Being a Football Casual was and is in it's simplest
form, about one-upmanship. The term casual is one that tends to
stick the most, but there were also 'Perry's' from Manchester
and 'Scallies' from Liverpool and numerous more other regional
names for a similar type of football fan.
The Football Casual subculture wasn't about being
politically led. Many casuals within the same crews had varying
left-wing, right-wing and liberal political views. Neither was
it was driven by one type of musical style. There's a wide spectrum
of musical styles that many Football Casuals
enjoy. Varying from original mod, revivalist mod, ska, dub, indie
rock, rave, nu-rave, madchester, punk, post-punk , oi and even
more. Football Casual culture had the allure
to many of these other musical followers to cross-over to the
casual side - and many of them did. Was it a fashion thing? Almost
certainly - but not at first. It was a general look thing, which
then transformed into a label slave thing. Was it a violence thing?

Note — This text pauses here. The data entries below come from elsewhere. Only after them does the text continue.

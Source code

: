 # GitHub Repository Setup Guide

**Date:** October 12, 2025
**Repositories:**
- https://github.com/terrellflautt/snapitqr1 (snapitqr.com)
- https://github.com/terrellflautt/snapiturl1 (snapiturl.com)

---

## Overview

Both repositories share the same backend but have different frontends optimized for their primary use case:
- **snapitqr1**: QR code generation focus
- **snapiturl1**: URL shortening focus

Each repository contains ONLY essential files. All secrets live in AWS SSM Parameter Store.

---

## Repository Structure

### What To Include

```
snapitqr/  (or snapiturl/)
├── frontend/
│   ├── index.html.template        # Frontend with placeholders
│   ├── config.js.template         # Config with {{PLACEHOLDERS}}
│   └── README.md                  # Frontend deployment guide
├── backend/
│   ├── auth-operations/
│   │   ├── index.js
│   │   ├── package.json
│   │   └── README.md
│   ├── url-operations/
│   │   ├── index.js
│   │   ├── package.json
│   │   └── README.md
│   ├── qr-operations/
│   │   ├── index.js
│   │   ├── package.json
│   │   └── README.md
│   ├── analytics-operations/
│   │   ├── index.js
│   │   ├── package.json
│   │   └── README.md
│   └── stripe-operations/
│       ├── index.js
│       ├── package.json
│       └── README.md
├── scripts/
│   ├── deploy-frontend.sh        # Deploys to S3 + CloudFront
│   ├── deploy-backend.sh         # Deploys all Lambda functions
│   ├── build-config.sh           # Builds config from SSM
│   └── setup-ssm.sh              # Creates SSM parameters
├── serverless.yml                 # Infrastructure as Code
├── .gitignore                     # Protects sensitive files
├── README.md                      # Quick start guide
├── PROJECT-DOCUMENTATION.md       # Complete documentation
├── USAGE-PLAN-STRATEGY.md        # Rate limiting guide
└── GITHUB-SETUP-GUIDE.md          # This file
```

Yes, but it was more of a byproduct of the one-upmanship - a necessity
to show that your crew were number one both in the fashion and
violence stakes. Violence and fashion were the key battlefields
- but under the banner of the team of which you supported.
The
need for a country like Britain to have a youth culture which
is either led by teenage angst, political anarchy or musical revolution
has always been evident. Most recently, ever since the 60's when
the mods took on the rockers - these type of tribal clashes of
various youth cultures have dominated our shores. I cite the mods
in particular, as I believe that many of the fashion principles
of mod culture (clean lines, minimal styling) also lie at the
heart of the Football Casual subculture. Obviously
there also some musical links, but that's where it ends really.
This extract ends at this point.